Government should keep restrictions on Romanian and Bulgarian workers, says chairman of think-tank 15 December 2008. Migrationwatch UK has published a study which shows that between 2001 and 2008, employment in the UK grew by 1.342 million – made up of 253,000 more UK nationals in work and 1,087,000 more foreign workers in jobs. There has been a significant surge in the number of migrant workers in employment – including almost half a million more Eastern Europeans.
There are 1.34 million more people in work now than in 2001 but the number of UK-born workers in employment has actually fallen by 62,000 over the same period.
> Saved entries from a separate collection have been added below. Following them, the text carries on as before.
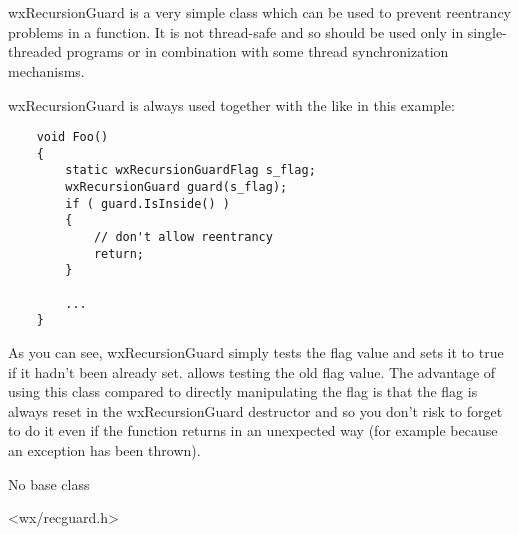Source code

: 
\section{}\label{wxrecursionguard}

wxRecursionGuard is a very simple class which can be used to prevent reentrancy
problems in a function. It is not thread-safe and so should be used only in
single-threaded programs or in combination with some thread synchronization
mechanisms.

wxRecursionGuard is always used together with the 
 like in this example:
\begin{verbatim}
    void Foo()
    {
        static wxRecursionGuardFlag s_flag;
        wxRecursionGuard guard(s_flag);
        if ( guard.IsInside() )
        {
            // don't allow reentrancy
            return;
        }

        ...
    }
\end{verbatim}

As you can see, wxRecursionGuard simply tests the flag value and sets it to
true if it hadn't been already set. 
 allows testing the old flag
value. The advantage of using this class compared to directly manipulating the
flag is that the flag is always reset in the wxRecursionGuard destructor and so
you don't risk to forget to do it even if the function returns in an unexpected
way (for example because an exception has been thrown).


No base class


<wx/recguard.h>



\label{wxrecursionguardctor}


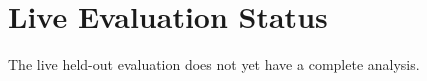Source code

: \section{Live Evaluation Status}
The live held-out evaluation does not yet have a complete analysis.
Sir Andrew Green, chairman of Migrationwatch, said: "From an immigration point of view this means that migration from Eastern Europe is moving into balance as we have been predicting but, from the point of view of British born workers, the damage to their prospects has already been done – at a time when jobs of almost all kinds are at a premium.
"This must have been staring the government in the face for a long time yet even last month they described the East European migrants as "helping to fill gaps in the labour market".
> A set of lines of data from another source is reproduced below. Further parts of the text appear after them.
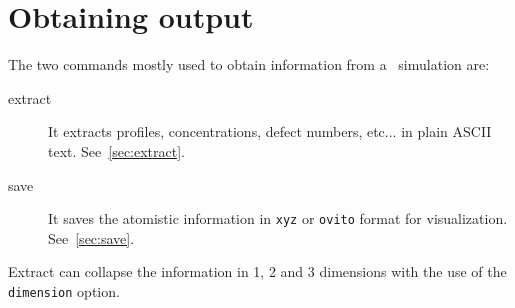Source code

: \section{Obtaining output}

The two commands mostly used to obtain information from a \MMonCa\ simulation are:
\begin{description}
\item[extract]  It extracts profiles, concentrations, defect numbers, etc... in plain ASCII text. See~\ref{sec:extract}.
\item[save] It saves the atomistic information in {\tt xyz} or {\tt ovito} format for visualization. See~\ref{sec:save}.
\end{description}

Extract can collapse the information in 1, 2 and 3 dimensions with the use of the {\tt dimension} option.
Rather than come clean about the effect of massive immigration on the prospects of British born workers they have been spinning the statistics and camouflaging the true position with "tough talk" about immigration.
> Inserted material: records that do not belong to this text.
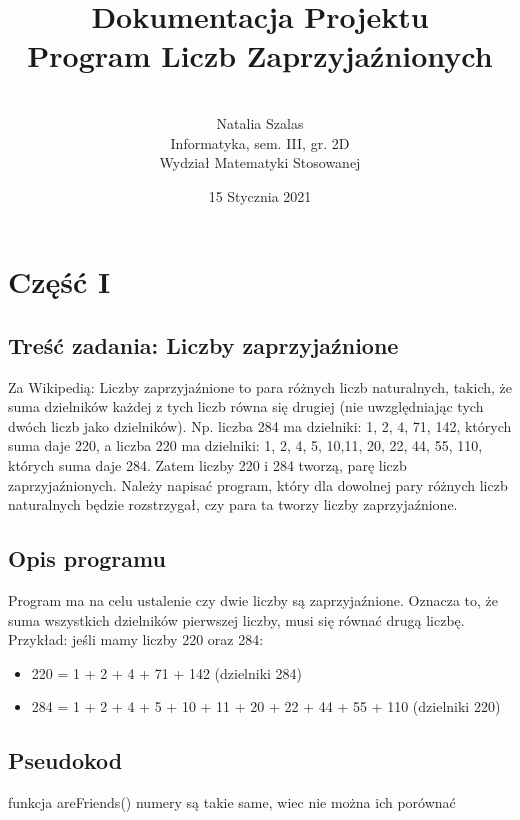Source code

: \documentclass[12pt,a4paper]{article}
\title{\textbf{Dokumentacja Projektu\\ Program Liczb Zaprzyjaźnionych}}
\author{\\Natalia Szalas\\ Informatyka, sem. III, gr. 2D\\Wydział Matematyki Stosowanej}
\date{15 Stycznia 2021}
\begin{document}
\maketitle
\newpage
\tableofcontents

\newpage
	\section{Część I}
	\subsection{Treść zadania: Liczby zaprzyjaźnione}
	\hspace{20} Za Wikipedią: Liczby zaprzyjaźnione to para różnych liczb naturalnych, takich, że suma dzielników każdej z tych liczb równa się drugiej (nie uwzględniając tych dwóch liczb jako dzielników). Np. liczba 284 ma dzielniki: 1, 2, 4, 71, 142, których suma daje 220, a liczba 220 ma dzielniki: 1, 2, 4, 5, 10,11, 20, 22, 44, 55, 110, których suma daje 284. Zatem liczby 220 i 284 tworzą, parę liczb zaprzyjaźnionych. Należy napisać program, który dla dowolnej pary różnych liczb naturalnych będzie rozstrzygał, czy para ta tworzy liczby zaprzyjaźnione. \newline
	
	\subsection{Opis programu}
	\hspace{20} Program ma na celu ustalenie czy dwie liczby są zaprzyjaźnione. Oznacza to, że suma wszystkich dzielników pierwszej liczby, musi się równać drugą liczbę. Przykład: jeśli mamy liczby 220 oraz 284:
	\begin{itemize}
	    \item 220 = 1 + 2 + 4 + 71 + 142 (dzielniki 284)
	    \item 284 = 1 + 2 + 4 + 5 + 10 + 11 + 20 + 22 + 44 + 55 + 110 (dzielniki 220) \newline
	\end{itemize}
	
	\subsection{Pseudokod}
	
	\begin{algorithm}[H]
	\SetAlgoLined
	 {funkcja areFriends()}\;
	 {
	 numery są takie same, wiec nie można ich porównać}\;
  

\end{algorithm}
\end{document}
‘Now that the cat is out of the bag they cannot possibly lift such restrictions as now exist on Romanian and Bulgarian workers."
Of the growth in non-UK nationals in jobs, some 469,000 were from the so-called A8 Eastern European countries, including Poland and Slovakia, who joined the EU in 2004 and were granted full access to the British labour market.
Romania and Bulgaria joined the EU in 2007 but the Government imposed restrictions on low-skilled workers. The effective quota is up for review at the end of the year and ministers are expected to announce on Thursday that it will remain in place.